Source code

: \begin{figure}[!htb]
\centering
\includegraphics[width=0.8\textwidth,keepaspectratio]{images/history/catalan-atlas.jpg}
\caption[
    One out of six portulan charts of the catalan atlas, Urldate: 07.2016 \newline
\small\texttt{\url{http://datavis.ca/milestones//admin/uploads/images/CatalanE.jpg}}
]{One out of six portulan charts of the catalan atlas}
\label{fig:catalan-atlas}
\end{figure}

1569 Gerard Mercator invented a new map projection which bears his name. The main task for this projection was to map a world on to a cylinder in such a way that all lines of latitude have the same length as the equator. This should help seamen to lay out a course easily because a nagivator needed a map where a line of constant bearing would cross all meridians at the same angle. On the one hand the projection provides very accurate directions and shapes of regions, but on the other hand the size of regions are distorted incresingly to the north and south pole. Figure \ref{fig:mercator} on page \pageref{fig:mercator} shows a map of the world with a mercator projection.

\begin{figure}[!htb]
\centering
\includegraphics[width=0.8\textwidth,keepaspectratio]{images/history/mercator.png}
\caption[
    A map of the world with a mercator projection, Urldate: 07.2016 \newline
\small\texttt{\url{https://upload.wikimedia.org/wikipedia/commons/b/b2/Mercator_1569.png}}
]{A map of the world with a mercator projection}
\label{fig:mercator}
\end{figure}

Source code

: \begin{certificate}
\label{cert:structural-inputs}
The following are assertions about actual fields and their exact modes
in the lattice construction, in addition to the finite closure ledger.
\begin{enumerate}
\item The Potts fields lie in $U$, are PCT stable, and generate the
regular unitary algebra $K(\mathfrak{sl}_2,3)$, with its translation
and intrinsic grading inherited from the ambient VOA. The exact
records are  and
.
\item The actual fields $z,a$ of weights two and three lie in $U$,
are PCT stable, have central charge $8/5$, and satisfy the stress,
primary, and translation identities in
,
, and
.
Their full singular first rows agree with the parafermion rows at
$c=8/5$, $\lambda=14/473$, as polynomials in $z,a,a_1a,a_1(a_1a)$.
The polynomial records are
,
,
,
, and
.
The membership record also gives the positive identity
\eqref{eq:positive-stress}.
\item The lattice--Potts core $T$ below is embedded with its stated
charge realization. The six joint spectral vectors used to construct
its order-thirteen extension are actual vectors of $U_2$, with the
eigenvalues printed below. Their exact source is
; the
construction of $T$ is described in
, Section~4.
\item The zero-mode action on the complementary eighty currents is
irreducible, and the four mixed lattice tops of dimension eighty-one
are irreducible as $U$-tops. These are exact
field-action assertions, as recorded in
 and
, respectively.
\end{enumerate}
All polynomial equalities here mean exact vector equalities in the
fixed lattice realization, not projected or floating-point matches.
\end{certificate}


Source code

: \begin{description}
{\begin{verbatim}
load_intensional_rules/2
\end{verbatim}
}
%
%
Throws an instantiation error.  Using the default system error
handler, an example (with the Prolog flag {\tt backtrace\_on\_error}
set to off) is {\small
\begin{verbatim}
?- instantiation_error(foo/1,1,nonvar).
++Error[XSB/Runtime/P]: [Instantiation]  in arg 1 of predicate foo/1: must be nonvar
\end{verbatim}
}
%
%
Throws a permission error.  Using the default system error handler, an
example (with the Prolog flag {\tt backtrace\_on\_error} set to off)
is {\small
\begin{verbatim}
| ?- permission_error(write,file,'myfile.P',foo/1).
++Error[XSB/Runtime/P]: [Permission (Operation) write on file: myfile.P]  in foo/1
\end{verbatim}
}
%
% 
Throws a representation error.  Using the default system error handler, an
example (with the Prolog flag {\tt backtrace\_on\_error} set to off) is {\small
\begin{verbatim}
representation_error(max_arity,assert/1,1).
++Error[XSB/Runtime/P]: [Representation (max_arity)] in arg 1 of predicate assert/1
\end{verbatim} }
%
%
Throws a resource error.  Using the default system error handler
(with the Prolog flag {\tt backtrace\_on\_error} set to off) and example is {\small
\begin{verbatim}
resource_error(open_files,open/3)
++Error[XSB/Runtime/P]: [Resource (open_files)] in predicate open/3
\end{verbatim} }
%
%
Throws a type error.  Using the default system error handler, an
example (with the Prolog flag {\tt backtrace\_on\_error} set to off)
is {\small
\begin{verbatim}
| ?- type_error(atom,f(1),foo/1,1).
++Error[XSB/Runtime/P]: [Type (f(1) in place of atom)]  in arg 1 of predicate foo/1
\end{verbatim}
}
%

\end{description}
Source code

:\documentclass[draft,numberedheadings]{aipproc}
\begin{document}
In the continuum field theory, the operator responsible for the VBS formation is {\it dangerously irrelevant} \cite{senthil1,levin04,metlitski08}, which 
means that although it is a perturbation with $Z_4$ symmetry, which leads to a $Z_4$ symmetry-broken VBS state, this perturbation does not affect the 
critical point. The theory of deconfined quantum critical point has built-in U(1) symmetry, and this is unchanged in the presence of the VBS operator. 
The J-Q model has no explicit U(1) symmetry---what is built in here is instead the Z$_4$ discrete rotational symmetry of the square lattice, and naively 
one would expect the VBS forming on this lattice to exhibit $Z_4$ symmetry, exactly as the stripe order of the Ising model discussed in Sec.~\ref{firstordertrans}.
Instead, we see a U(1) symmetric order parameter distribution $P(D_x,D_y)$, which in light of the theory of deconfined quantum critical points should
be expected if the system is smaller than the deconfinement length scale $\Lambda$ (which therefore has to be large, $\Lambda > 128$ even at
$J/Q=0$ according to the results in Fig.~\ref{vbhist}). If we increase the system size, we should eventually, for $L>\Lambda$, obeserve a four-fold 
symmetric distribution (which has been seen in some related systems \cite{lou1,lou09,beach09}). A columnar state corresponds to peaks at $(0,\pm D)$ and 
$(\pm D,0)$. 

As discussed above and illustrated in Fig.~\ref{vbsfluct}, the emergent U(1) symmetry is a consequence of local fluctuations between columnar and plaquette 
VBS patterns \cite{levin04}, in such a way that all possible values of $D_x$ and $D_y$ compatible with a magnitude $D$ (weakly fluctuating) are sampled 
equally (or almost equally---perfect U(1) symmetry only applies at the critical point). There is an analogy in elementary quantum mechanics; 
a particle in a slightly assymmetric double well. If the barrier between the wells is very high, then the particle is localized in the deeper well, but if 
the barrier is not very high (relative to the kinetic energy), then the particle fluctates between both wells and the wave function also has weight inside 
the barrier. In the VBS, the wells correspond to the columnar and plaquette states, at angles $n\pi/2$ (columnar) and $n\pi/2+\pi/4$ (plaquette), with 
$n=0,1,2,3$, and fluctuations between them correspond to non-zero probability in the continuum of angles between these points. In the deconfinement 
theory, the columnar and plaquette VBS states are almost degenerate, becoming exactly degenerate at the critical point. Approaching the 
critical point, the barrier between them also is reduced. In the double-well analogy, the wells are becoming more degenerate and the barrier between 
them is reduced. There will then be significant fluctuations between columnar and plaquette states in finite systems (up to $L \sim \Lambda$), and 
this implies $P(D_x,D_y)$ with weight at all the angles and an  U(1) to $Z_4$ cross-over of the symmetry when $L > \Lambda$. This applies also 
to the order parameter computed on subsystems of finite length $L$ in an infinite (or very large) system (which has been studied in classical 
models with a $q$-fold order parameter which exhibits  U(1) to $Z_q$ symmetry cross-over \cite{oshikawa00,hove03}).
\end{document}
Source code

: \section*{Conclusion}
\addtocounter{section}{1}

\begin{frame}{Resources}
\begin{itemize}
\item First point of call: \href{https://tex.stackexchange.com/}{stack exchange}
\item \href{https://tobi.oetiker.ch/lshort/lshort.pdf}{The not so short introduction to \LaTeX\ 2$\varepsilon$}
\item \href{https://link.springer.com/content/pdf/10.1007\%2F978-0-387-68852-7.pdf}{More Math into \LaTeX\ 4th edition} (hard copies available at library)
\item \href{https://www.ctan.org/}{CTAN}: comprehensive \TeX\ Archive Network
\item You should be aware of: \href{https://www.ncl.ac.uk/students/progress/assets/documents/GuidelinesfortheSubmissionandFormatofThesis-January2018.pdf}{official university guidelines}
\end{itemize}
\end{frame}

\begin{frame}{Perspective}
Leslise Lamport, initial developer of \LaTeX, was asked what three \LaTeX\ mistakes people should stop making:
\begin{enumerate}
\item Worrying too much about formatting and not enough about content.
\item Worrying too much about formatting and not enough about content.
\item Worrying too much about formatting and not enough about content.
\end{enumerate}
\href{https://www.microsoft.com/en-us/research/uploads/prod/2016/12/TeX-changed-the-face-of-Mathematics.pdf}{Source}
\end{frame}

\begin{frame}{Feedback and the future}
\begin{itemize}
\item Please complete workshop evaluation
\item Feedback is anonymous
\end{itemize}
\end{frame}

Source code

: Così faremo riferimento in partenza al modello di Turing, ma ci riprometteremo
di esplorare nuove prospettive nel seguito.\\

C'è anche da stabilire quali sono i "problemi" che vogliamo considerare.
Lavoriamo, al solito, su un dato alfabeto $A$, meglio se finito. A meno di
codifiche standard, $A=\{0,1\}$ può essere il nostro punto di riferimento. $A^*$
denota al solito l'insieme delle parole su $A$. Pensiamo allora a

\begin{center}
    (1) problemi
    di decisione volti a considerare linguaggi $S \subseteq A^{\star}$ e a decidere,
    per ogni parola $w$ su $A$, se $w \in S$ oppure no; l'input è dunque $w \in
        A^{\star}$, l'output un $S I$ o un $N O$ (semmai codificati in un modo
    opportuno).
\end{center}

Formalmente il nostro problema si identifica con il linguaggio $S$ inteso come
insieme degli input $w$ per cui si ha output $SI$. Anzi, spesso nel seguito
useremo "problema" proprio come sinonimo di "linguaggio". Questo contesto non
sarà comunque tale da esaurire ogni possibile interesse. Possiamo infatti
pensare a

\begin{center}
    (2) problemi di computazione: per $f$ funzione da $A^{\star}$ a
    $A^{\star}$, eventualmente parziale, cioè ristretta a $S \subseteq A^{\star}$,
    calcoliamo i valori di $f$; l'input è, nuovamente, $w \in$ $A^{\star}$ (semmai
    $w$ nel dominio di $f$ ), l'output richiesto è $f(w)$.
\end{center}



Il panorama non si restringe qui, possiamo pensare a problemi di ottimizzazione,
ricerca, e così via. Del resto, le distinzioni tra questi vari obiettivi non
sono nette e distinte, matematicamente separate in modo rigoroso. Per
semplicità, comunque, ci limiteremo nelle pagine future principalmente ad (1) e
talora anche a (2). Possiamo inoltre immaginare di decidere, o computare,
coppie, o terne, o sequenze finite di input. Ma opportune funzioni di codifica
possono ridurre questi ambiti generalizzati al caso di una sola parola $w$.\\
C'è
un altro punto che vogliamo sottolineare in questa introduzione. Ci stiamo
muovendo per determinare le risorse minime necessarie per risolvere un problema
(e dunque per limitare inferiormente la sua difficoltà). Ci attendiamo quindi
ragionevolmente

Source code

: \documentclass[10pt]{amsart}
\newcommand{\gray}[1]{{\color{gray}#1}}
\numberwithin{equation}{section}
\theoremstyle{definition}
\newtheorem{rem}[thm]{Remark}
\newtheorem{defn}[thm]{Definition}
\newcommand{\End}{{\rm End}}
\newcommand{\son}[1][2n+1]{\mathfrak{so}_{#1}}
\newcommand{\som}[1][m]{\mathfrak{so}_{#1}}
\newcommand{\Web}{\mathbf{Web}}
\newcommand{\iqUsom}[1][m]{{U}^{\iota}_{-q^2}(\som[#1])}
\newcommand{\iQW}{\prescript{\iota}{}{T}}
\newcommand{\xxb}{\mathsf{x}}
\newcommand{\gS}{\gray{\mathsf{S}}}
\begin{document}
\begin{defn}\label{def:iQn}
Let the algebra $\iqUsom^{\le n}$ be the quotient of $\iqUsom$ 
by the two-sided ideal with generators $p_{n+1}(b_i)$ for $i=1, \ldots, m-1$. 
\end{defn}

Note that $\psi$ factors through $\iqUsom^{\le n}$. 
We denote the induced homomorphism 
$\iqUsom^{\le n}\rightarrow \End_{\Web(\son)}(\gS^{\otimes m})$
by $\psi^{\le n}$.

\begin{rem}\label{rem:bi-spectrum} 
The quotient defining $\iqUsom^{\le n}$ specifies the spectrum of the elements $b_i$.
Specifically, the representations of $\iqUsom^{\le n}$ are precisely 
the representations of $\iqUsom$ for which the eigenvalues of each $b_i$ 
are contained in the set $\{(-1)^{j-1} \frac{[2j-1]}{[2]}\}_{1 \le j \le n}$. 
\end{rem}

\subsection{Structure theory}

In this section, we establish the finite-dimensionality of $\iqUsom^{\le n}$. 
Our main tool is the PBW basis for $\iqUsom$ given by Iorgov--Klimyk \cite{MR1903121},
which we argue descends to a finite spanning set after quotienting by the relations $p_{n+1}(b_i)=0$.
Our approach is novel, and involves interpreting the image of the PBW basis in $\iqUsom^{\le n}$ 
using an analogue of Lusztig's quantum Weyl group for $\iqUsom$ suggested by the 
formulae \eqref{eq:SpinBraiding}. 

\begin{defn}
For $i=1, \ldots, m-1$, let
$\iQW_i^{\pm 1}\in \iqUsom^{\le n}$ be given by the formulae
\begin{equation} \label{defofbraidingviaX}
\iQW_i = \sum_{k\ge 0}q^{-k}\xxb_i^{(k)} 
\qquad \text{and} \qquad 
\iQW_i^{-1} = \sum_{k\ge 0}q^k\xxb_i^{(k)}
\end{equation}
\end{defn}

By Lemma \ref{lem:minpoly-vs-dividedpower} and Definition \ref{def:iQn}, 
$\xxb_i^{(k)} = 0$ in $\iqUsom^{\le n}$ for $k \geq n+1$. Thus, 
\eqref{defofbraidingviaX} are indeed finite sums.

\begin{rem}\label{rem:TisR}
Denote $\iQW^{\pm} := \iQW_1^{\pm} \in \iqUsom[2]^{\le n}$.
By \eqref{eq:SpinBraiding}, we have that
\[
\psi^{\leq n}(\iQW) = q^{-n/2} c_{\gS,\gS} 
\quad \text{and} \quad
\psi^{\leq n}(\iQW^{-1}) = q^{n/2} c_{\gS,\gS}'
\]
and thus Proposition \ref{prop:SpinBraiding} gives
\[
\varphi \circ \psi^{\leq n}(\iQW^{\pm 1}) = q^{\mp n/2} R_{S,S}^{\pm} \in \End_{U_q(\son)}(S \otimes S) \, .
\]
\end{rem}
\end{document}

WHAT YOU WILL DO
Note how many lines in the listing above contain the word "symmetry" and give only that number.

RESPONSE BOX
8